EXERCISE PROMPT: Copy the records below without altering a single word.

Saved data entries
□ □ □ □ □

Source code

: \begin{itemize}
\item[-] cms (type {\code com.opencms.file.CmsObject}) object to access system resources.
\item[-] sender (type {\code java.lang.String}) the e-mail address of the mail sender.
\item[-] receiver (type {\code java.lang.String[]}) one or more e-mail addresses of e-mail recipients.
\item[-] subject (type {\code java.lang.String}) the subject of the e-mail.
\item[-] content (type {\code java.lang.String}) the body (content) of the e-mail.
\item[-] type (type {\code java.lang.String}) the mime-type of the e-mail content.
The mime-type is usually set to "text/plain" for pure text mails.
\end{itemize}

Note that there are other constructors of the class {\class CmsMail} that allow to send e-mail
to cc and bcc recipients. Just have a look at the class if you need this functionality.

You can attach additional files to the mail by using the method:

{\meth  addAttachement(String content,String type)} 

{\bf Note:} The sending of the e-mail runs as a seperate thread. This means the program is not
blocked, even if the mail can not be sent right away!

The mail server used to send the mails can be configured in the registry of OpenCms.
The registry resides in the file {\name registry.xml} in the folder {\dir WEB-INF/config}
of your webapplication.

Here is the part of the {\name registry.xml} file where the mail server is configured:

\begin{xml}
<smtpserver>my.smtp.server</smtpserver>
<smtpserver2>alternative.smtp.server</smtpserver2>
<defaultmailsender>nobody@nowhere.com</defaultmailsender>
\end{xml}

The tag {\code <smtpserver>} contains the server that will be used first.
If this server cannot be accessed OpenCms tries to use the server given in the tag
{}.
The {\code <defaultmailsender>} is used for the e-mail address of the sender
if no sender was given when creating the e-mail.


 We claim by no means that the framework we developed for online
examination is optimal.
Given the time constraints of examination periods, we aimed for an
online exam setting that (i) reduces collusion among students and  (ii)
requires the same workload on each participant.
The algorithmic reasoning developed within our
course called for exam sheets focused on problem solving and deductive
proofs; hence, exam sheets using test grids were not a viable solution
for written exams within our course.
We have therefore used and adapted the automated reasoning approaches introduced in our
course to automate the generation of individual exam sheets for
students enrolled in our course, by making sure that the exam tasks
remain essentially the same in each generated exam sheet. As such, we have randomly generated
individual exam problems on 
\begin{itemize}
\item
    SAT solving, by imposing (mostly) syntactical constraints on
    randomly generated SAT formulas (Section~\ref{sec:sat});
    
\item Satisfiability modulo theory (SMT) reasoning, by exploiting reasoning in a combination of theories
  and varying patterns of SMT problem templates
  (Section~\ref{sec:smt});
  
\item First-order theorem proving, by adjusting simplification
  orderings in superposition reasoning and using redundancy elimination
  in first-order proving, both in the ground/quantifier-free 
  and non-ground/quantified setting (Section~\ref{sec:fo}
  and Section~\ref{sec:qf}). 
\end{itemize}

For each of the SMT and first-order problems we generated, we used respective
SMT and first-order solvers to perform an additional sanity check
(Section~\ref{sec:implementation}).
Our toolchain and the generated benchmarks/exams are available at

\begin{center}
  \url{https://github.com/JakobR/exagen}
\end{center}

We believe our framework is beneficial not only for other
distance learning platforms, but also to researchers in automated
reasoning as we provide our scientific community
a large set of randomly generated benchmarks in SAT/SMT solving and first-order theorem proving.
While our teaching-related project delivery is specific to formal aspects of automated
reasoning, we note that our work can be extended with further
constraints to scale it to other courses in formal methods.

□ □ □ □ □

EXERCISE ANSWER:
Source code

: \begin{itemize}
\item[-] cms (type {\code com.opencms.file.CmsObject}) object to access system resources.
\item[-] sender (type {\code java.lang.String}) the e-mail address of the mail sender.
\item[-] receiver (type {\code java.lang.String[]}) one or more e-mail addresses of e-mail recipients.
\item[-] subject (type {\code java.lang.String}) the subject of the e-mail.
\item[-] content (type {\code java.lang.String}) the body (content) of the e-mail.
\item[-] type (type {\code java.lang.String}) the mime-type of the e-mail content.
The mime-type is usually set to "text/plain" for pure text mails.
\end{itemize}

Note that there are other constructors of the class {\class CmsMail} that allow to send e-mail
to cc and bcc recipients. Just have a look at the class if you need this functionality.

You can attach additional files to the mail by using the method:

{\meth  addAttachement(String content,String type)} 

{\bf Note:} The sending of the e-mail runs as a seperate thread. This means the program is not
blocked, even if the mail can not be sent right away!

The mail server used to send the mails can be configured in the registry of OpenCms.
The registry resides in the file {\name registry.xml} in the folder {\dir WEB-INF/config}
of your webapplication.

Here is the part of the {\name registry.xml} file where the mail server is configured:

\begin{xml}
<smtpserver>my.smtp.server</smtpserver>
<smtpserver2>alternative.smtp.server</smtpserver2>
<defaultmailsender>nobody@nowhere.com</defaultmailsender>
\end{xml}

The tag {\code <smtpserver>} contains the server that will be used first.
If this server cannot be accessed OpenCms tries to use the server given in the tag
{}.
The {\code <defaultmailsender>} is used for the e-mail address of the sender
if no sender was given when creating the e-mail.


 We claim by no means that the framework we developed for online
examination is optimal.
Given the time constraints of examination periods, we aimed for an
online exam setting that (i) reduces collusion among students and  (ii)
requires the same workload on each participant.
The algorithmic reasoning developed within our
course called for exam sheets focused on problem solving and deductive
proofs; hence, exam sheets using test grids were not a viable solution
for written exams within our course.
We have therefore used and adapted the automated reasoning approaches introduced in our
course to automate the generation of individual exam sheets for
students enrolled in our course, by making sure that the exam tasks
remain essentially the same in each generated exam sheet. As such, we have randomly generated
individual exam problems on 
\begin{itemize}
\item
    SAT solving, by imposing (mostly) syntactical constraints on
    randomly generated SAT formulas (Section~\ref{sec:sat});
    
\item Satisfiability modulo theory (SMT) reasoning, by exploiting reasoning in a combination of theories
  and varying patterns of SMT problem templates
  (Section~\ref{sec:smt});
  
\item First-order theorem proving, by adjusting simplification
  orderings in superposition reasoning and using redundancy elimination
  in first-order proving, both in the ground/quantifier-free 
  and non-ground/quantified setting (Section~\ref{sec:fo}
  and Section~\ref{sec:qf}). 
\end{itemize}

For each of the SMT and first-order problems we generated, we used respective
SMT and first-order solvers to perform an additional sanity check
(Section~\ref{sec:implementation}).
Our toolchain and the generated benchmarks/exams are available at

\begin{center}
  \url{https://github.com/JakobR/exagen}
\end{center}

We believe our framework is beneficial not only for other
distance learning platforms, but also to researchers in automated
reasoning as we provide our scientific community
a large set of randomly generated benchmarks in SAT/SMT solving and first-order theorem proving.
While our teaching-related project delivery is specific to formal aspects of automated
reasoning, we note that our work can be extended with further
constraints to scale it to other courses in formal methods.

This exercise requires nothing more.